Exactly as written, please set down all of the entries again, with no pictures.

DATA PROVIDED Start Marker

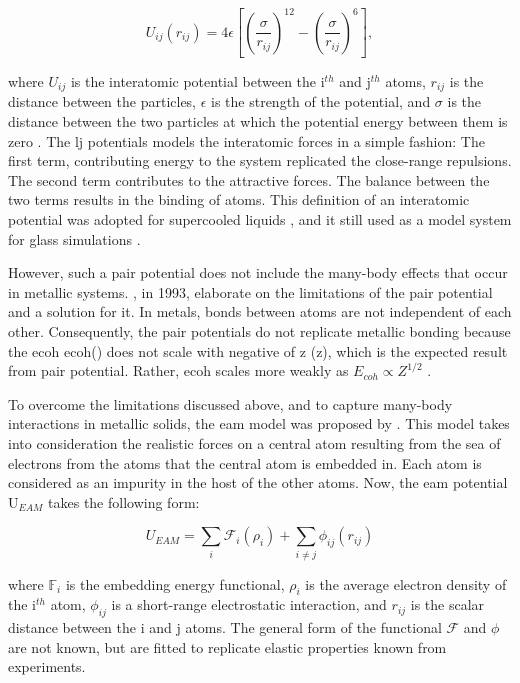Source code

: \begin{equation} \label{e:lj}
		U_{ij}(r_{ij}) = 4 \epsilon \left[\left(\frac{\sigma}{r_{ij}}\right)^{12} -\left(\frac{\sigma}{r_{ij}}\right)^{6}\right],
\end{equation}

where $U_{ij}$ is the interatomic potential between the i$^{th}$ and j$^{th}$ atoms, $r_{ij}$ is the distance between the particles, $\epsilon$ is the strength of the potential, and $\sigma$ is the distance between the two particles at which the potential energy between them is zero \cite{Lee2016}. The \gls{lj} potentials models the interatomic forces in a simple fashion: The first term, contributing energy to the system replicated the close-range repulsions. The second term contributes to the attractive forces. The balance between the two terms results in the binding of atoms. This definition of an interatomic potential was adopted for supercooled liquids \cite{Kob1995}, and it still used as a model system for glass simulations \cite{Danilov2016}. \par

However, such a pair potential does not include the many-body effects that occur in metallic systems. \textcite{Daw1993}, in 1993, elaborate on the limitations of the pair potential and a solution for it. In metals, bonds between atoms are not independent of each other. Consequently, the pair potentials do not replicate metallic bonding because the \glsdesc{ecoh} \gls{ecoh}() does not scale with negative of \glsdesc{z} (\gls{z}), which is the expected result from pair potential. Rather, \gls{ecoh} scales more weakly as $E_{coh} \propto Z^{1/2}$ \cite{Daw1993}. \par

To overcome the limitations discussed above, and to capture many-body interactions in metallic solids, the \gls{eam} model was proposed by \textcite{Daw1983}. This model takes into consideration the realistic forces on a central atom resulting from the sea of electrons from the atoms that the central atom is embedded in. Each atom is considered as an impurity in the host of the other atoms. Now, the \gls{eam} potential U$_{EAM}$ takes the following form:

\begin{equation} \label{e:eam}
 	U_{EAM} = \sum_{i} \mathcal{F}_{i}(\rho_{i}) + \sum_{i \neq j} \phi_{ij}(r_{ij})  %
\end{equation}

where $\mathbb{F}_i$ is the embedding energy functional, $ \rho_{i}$ is the average electron density of the i$^{th}$ atom, $\phi_{ij} $ is a short-range electrostatic interaction, and $ r_{ij} $ is the scalar distance between the i and j atoms. The general form of the functional $\mathcal{F}$ and $\phi$ are not known, but are fitted to replicate elastic properties known from experiments.\par  

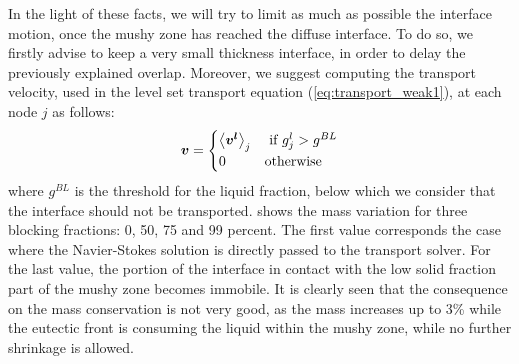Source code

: In the light of these facts, we will try to limit as much as possible the interface motion, once the mushy zone has reached the diffuse interface.
To do so, we firstly advise to keep a very small thickness interface, in order to delay the previously explained overlap. Moreover, we suggest computing the 
transport velocity, used in the level set transport equation (\cref{eq:transport_weak1}), at each node $j$ as follows:
\begin{align}
\label{eq:}
\boldsymbol{v} =
\begin{cases}
  \left \langle \boldsymbol{v^l} \right \rangle_j 	& \text{ if } g^l_j > g^{BL} \\
  0 		& \text{otherwise}
\end{cases}
\end{align}
where $g^{BL}$ is the threshold for the liquid fraction, below which we consider that the interface should not be transported.
 shows the mass variation for three blocking fractions: 0, 50, 75 and 99 percent.
The first value corresponds the case where the Navier-Stokes solution is directly passed to the transport solver.
For the last value, the portion of the interface in contact with the low solid fraction part
of the mushy zone becomes immobile. It is clearly seen that the consequence on the mass conservation is not very good, as 
the mass increases up to 3\% while the eutectic front is consuming the liquid within the mushy zone, while no further shrinkage is allowed.

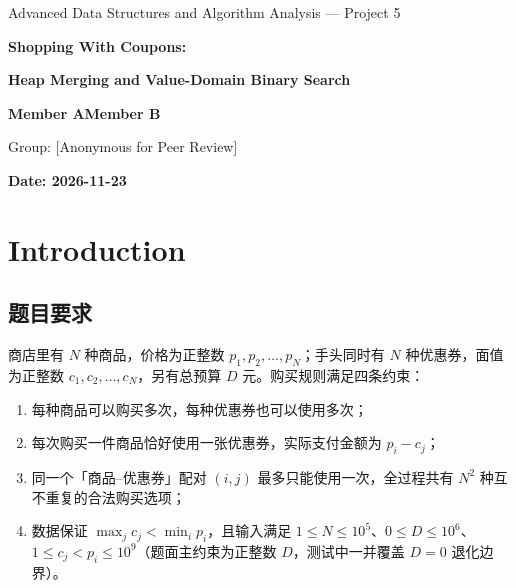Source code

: \documentclass[12pt,a4paper,fontset=windows]{ctexart}
\theoremstyle{plain}
\begin{document}
\begin{titlepage}
\centering
\vspace*{1.6cm}
{\fontsize{13}{16}\selectfont Advanced Data Structures and Algorithm Analysis --- Project 5\par}

\vspace{1.2cm}
{\bfseries\fontsize{24}{31}\selectfont Shopping With Coupons:\par}
\vspace{0.45em}
{\bfseries\fontsize{20}{27}\selectfont Heap Merging and Value-Domain Binary Search\par}

\vspace{1.8cm}
{\bfseries\fontsize{16}{20}\selectfont Member A\hspace{2.2em}Member B}

\vspace{0.8cm}
{\fontsize{12}{15}\selectfont Group: [Anonymous for Peer Review]}

\vspace{1.0cm}
{\bfseries\fontsize{13}{16}\selectfont Date: 2026-11-23}
\end{titlepage}

\section{Introduction}

\subsection{题目要求}

商店里有 $N$ 种商品，价格为正整数 $p_1, p_2, \dots, p_N$；手头同时有 $N$ 种优惠券，面值为正整数 $c_1, c_2, \dots, c_N$，另有总预算 $D$ 元。购买规则满足四条约束：

\begin{enumerate}[leftmargin=1.8em,itemsep=0.12em,topsep=0.18em]
  \item 每种商品可以购买多次，每种优惠券也可以使用多次；
  \item 每次购买一件商品恰好使用一张优惠券，实际支付金额为 $p_i - c_j$；
  \item 同一个「商品--优惠券」配对 $(i, j)$ 最多只能使用一次，全过程共有 $N^2$ 种互不重复的合法购买选项；
  \item 数据保证 $\max_j c_j < \min_i p_i$，且输入满足 $1 \le N \le 10^5$、$0 \le D \le 10^6$、$1 \le c_j < p_i \le 10^9$（题面主约束为正整数 $D$，测试中一并覆盖 $D=0$ 退化边界）。
\end{enumerate}
\end{document}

DATA PROVIDED End Marker

> **SOLUTION FOR THIS TASK**:
Source code

: \begin{equation} \label{e:lj}
		U_{ij}(r_{ij}) = 4 \epsilon \left[\left(\frac{\sigma}{r_{ij}}\right)^{12} -\left(\frac{\sigma}{r_{ij}}\right)^{6}\right],
\end{equation}

where $U_{ij}$ is the interatomic potential between the i$^{th}$ and j$^{th}$ atoms, $r_{ij}$ is the distance between the particles, $\epsilon$ is the strength of the potential, and $\sigma$ is the distance between the two particles at which the potential energy between them is zero \cite{Lee2016}. The \gls{lj} potentials models the interatomic forces in a simple fashion: The first term, contributing energy to the system replicated the close-range repulsions. The second term contributes to the attractive forces. The balance between the two terms results in the binding of atoms. This definition of an interatomic potential was adopted for supercooled liquids \cite{Kob1995}, and it still used as a model system for glass simulations \cite{Danilov2016}. \par

However, such a pair potential does not include the many-body effects that occur in metallic systems. \textcite{Daw1993}, in 1993, elaborate on the limitations of the pair potential and a solution for it. In metals, bonds between atoms are not independent of each other. Consequently, the pair potentials do not replicate metallic bonding because the \glsdesc{ecoh} \gls{ecoh}() does not scale with negative of \glsdesc{z} (\gls{z}), which is the expected result from pair potential. Rather, \gls{ecoh} scales more weakly as $E_{coh} \propto Z^{1/2}$ \cite{Daw1993}. \par

To overcome the limitations discussed above, and to capture many-body interactions in metallic solids, the \gls{eam} model was proposed by \textcite{Daw1983}. This model takes into consideration the realistic forces on a central atom resulting from the sea of electrons from the atoms that the central atom is embedded in. Each atom is considered as an impurity in the host of the other atoms. Now, the \gls{eam} potential U$_{EAM}$ takes the following form:

\begin{equation} \label{e:eam}
 	U_{EAM} = \sum_{i} \mathcal{F}_{i}(\rho_{i}) + \sum_{i \neq j} \phi_{ij}(r_{ij})  %
\end{equation}

where $\mathbb{F}_i$ is the embedding energy functional, $ \rho_{i}$ is the average electron density of the i$^{th}$ atom, $\phi_{ij} $ is a short-range electrostatic interaction, and $ r_{ij} $ is the scalar distance between the i and j atoms. The general form of the functional $\mathcal{F}$ and $\phi$ are not known, but are fitted to replicate elastic properties known from experiments.\par  

Source code

: In the light of these facts, we will try to limit as much as possible the interface motion, once the mushy zone has reached the diffuse interface.
To do so, we firstly advise to keep a very small thickness interface, in order to delay the previously explained overlap. Moreover, we suggest computing the 
transport velocity, used in the level set transport equation (\cref{eq:transport_weak1}), at each node $j$ as follows:
\begin{align}
\label{eq:}
\boldsymbol{v} =
\begin{cases}
  \left \langle \boldsymbol{v^l} \right \rangle_j 	& \text{ if } g^l_j > g^{BL} \\
  0 		& \text{otherwise}
\end{cases}
\end{align}
where $g^{BL}$ is the threshold for the liquid fraction, below which we consider that the interface should not be transported.
 shows the mass variation for three blocking fractions: 0, 50, 75 and 99 percent.
The first value corresponds the case where the Navier-Stokes solution is directly passed to the transport solver.
For the last value, the portion of the interface in contact with the low solid fraction part
of the mushy zone becomes immobile. It is clearly seen that the consequence on the mass conservation is not very good, as 
the mass increases up to 3\% while the eutectic front is consuming the liquid within the mushy zone, while no further shrinkage is allowed.

Source code

: \documentclass[12pt,a4paper,fontset=windows]{ctexart}
\theoremstyle{plain}
\begin{document}
\begin{titlepage}
\centering
\vspace*{1.6cm}
{\fontsize{13}{16}\selectfont Advanced Data Structures and Algorithm Analysis --- Project 5\par}

\vspace{1.2cm}
{\bfseries\fontsize{24}{31}\selectfont Shopping With Coupons:\par}
\vspace{0.45em}
{\bfseries\fontsize{20}{27}\selectfont Heap Merging and Value-Domain Binary Search\par}

\vspace{1.8cm}
{\bfseries\fontsize{16}{20}\selectfont Member A\hspace{2.2em}Member B}

\vspace{0.8cm}
{\fontsize{12}{15}\selectfont Group: [Anonymous for Peer Review]}

\vspace{1.0cm}
{\bfseries\fontsize{13}{16}\selectfont Date: 2026-11-23}
\end{titlepage}

\section{Introduction}

\subsection{题目要求}

商店里有 $N$ 种商品，价格为正整数 $p_1, p_2, \dots, p_N$；手头同时有 $N$ 种优惠券，面值为正整数 $c_1, c_2, \dots, c_N$，另有总预算 $D$ 元。购买规则满足四条约束：

\begin{enumerate}[leftmargin=1.8em,itemsep=0.12em,topsep=0.18em]
  \item 每种商品可以购买多次，每种优惠券也可以使用多次；
  \item 每次购买一件商品恰好使用一张优惠券，实际支付金额为 $p_i - c_j$；
  \item 同一个「商品--优惠券」配对 $(i, j)$ 最多只能使用一次，全过程共有 $N^2$ 种互不重复的合法购买选项；
  \item 数据保证 $\max_j c_j < \min_i p_i$，且输入满足 $1 \le N \le 10^5$、$0 \le D \le 10^6$、$1 \le c_j < p_i \le 10^9$（题面主约束为正整数 $D$，测试中一并覆盖 $D=0$ 退化边界）。
\end{enumerate}
\end{document}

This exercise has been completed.